Nicholas Kristof complains about the treatment of women in Afghanistan in a story in today’s NY Times. Here’s an excerpt…
Consider these snapshots of the new Afghanistan:
• A 16-year-old girl fled her 85-year-old husband, who married her when she was 9. She was caught and recently sentenced to two and a half years’ imprisonment.
• The Afghan Supreme Court has recently banned female singers from appearing on Afghan television, barred married women from attending high school classes and ordered restrictions on the hours when women can travel without a male relative.
• When a man was accused of murder recently, his relatives were obliged to settle the blood debt by handing over two girls, ages 8 and 15, to marry men in the victim’s family.
• A woman in Afghanistan now dies in childbirth every 20 minutes, usually without access to even a nurse. A U.N. survey in 2002 found that maternal mortality in the Badakshan region was the highest ever recorded anywhere on earth: a woman there has a 50 percent chance of dying during one of her eight pregnancies.
• In Herat, a major city, women who are found with an unrelated man are detained and subjected to a forced gynecological exam. At last count, according to Human Rights Watch, 10 of these “virginity tests” were being conducted daily.
… Yet now I feel betrayed, as do the Afghans themselves. There was such good will toward us, and such respect for American military power, that with just a hint of follow-through we could have made Afghanistan a shining success and a lever for progress in Pakistan and Central Asia. Instead, we lost interest in Afghanistan and moved on to Iraq.
… Even now, in the new Afghanistan we oversee, they are being kidnapped, raped, married against their will to old men, denied education, subjected to virginity tests and imprisoned in their homes. We failed them.
The unspoken assumption in Kristof’s piece is that the U.S. has almost unlimited capabilities to effect social change in distant lands. Is this realistic? Consider our own nation. A lot of Americans enjoy marijuana, cocaine, and other drugs that are tough to buy. Many of the rest of us seem to like drinking alcohol and then driving cars. Despite a lot of effort and money spent over the decades these behaviors persist (see http://www.drunkdrivingdefense.com/consequences/bush-dui.htm for a fun article on how our leaders would have some trouble getting into Canada legally).

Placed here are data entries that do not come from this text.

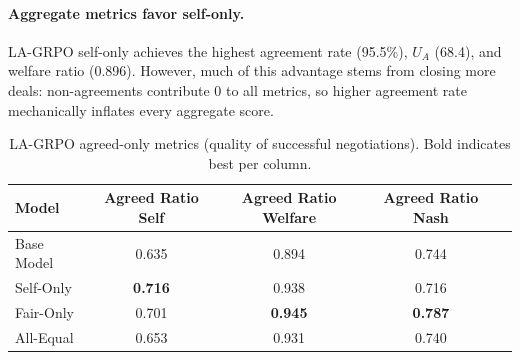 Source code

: \documentclass[12pt,a4paper]{article}
\renewcommand{\arraystretch}{1.25}
\begin{document}
\begin{table}[H]
\centering
\caption[LA-GRPO negotiation evaluation results.]{LA-GRPO negotiation evaluation results (20 repetitions, 560 games per model). Bold indicates best per column.}
\label{tab:lagrpo_eval_results}
\renewcommand{\arraystretch}{1.15}
\end{table}

\paragraph{Aggregate metrics favor self-only.} LA-GRPO self-only achieves the highest agreement rate (95.5\%), $U_A$ (68.4), and welfare ratio (0.896). However, much of this advantage stems from closing more deals: non-agreements contribute 0 to all metrics, so higher agreement rate mechanically inflates every aggregate score.

\begin{table}[H]
\centering
\caption[LA-GRPO agreed-only metrics (quality of successful negotiations).]{LA-GRPO agreed-only metrics (quality of successful negotiations). Bold indicates best per column.}
\label{tab:lagrpo_agreed}
\renewcommand{\arraystretch}{1.15}
\begin{tabular}{lcccc}
\toprule
\textbf{Model} & \textbf{Agreed Ratio Self} & \textbf{Agreed Ratio Welfare} & \textbf{Agreed Ratio Nash} \\
\midrule
Base Model & 0.635 & 0.894 & 0.744 \\
Self-Only & \textbf{0.716} & 0.938 & 0.716 \\
Fair-Only & 0.701 & \textbf{0.945} & \textbf{0.787} \\
All-Equal & 0.653 & 0.931 & 0.740 \\
\bottomrule
\end{tabular}
\end{table}
\end{document}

Getting back to Afghanistan. The problem of which Kristof complains is basically that half of the population of Aghanistan views the other half as personal property and is supported in this view by tradition and religion. Our military can perhaps prevent Afghanistan from being a military threat. We could also plausible chop the place up and give each resulting piece to a local leader who was friendly and/or beholden to the U.S. But given our spotty record of achieving social change within our own borders is it realistic to set ourselves the goal of turning Afghanistan into a land of sexual equality? If so, how would we do it?